Introduction to Cultural Services

  • Aad C. SmaalEmail author
  • Øivind Strand
Open Access


Cultural services of marine bivalves are of high value as they provide well-being in many different ways. These services are more difficult to quantify but provide a lot of qualities. Shell collectioning, shells as archives, community efforts for bivalve restoration and gardening are some cases of cultural services. Marine bivalves have been recognized as a carrier of a variety of cultures since pre-historic times.


Shells Shell collection Gardening 

Cultural services are defined in the Millennium Assessment as the nonmaterial benefits people obtain from ecosystems, such as cultural diversity, spiritual and religious values, knowledge systems, educational values, inspiration, aesthetic values, social relations, sense of place, cultural heritage values, recreation and ecotourism (Millennium Assessment 2005).
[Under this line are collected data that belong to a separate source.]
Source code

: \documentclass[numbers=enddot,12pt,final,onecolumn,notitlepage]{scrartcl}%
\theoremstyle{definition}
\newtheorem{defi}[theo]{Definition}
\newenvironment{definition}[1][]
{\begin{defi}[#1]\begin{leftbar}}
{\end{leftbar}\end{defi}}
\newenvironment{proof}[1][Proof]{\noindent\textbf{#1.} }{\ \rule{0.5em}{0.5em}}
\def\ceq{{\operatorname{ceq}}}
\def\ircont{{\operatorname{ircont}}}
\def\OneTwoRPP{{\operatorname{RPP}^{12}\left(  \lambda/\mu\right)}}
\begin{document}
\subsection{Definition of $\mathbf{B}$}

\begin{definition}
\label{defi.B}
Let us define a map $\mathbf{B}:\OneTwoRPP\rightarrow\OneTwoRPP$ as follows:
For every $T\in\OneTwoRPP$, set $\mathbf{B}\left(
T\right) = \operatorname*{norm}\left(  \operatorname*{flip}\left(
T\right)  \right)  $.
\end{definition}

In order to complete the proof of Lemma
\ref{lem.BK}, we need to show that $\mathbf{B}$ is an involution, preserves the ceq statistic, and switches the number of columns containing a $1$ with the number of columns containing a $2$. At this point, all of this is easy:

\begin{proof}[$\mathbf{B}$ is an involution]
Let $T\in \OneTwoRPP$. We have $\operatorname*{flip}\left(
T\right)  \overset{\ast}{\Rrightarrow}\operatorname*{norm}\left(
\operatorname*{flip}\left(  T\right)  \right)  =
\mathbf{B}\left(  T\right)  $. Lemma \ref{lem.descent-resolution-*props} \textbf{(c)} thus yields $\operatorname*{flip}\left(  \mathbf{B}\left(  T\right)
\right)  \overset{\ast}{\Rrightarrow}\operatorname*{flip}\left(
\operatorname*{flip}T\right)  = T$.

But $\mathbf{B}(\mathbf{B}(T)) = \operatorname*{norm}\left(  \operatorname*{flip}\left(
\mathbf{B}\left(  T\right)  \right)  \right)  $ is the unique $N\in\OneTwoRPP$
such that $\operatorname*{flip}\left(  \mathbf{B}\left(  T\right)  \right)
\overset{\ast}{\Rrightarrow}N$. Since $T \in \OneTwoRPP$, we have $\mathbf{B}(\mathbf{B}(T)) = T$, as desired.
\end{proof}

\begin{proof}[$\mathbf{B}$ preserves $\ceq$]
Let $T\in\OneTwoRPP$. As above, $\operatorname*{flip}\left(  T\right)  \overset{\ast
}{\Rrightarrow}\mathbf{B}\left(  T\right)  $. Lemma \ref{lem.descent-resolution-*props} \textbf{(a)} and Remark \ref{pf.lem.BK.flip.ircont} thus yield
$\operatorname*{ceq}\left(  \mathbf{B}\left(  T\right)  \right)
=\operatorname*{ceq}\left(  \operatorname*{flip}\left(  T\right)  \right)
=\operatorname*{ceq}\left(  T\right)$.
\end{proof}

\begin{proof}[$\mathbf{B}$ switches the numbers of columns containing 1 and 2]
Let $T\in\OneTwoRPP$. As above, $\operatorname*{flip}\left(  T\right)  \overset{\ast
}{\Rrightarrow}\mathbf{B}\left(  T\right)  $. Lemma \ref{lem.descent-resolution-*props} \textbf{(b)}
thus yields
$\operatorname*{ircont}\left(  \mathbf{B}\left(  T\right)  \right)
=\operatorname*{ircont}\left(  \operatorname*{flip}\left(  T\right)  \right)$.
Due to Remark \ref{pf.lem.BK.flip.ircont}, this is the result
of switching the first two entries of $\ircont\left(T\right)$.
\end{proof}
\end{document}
For marine bivalves many examples exist of cultural services. Shells are well-known collector items. Collecting seashore shells is worldwide spread leisure activity, and an organised profession as well, in the framework of the scientific discipline of malacology. This links to marine bivalves as a source of knowledge. Shells as fossil records have information for evolutionary studies, and their mineral content can reflect past climatological events as long-term archives. Shells are widely used for decoration and in art. Educational programs and community involvement exist in bivalve restoration programs. Sea gardening of marine bivalves is an upcoming leisure activity. Hence cultural services link directly to social structures that provide the framework for the appreciation of these services. Nonmaterial services may be more difficult to quantify than the other services, yet the benefits for people go far beyond the material benefits, as it concerns the core of human life that is able to reflect on all different services of – in this case – the marine bivalves (Daniel et al. 2012). In this section some examples of cultural services are reviewed, from community activities in different forms to scientific application of shell archaeology.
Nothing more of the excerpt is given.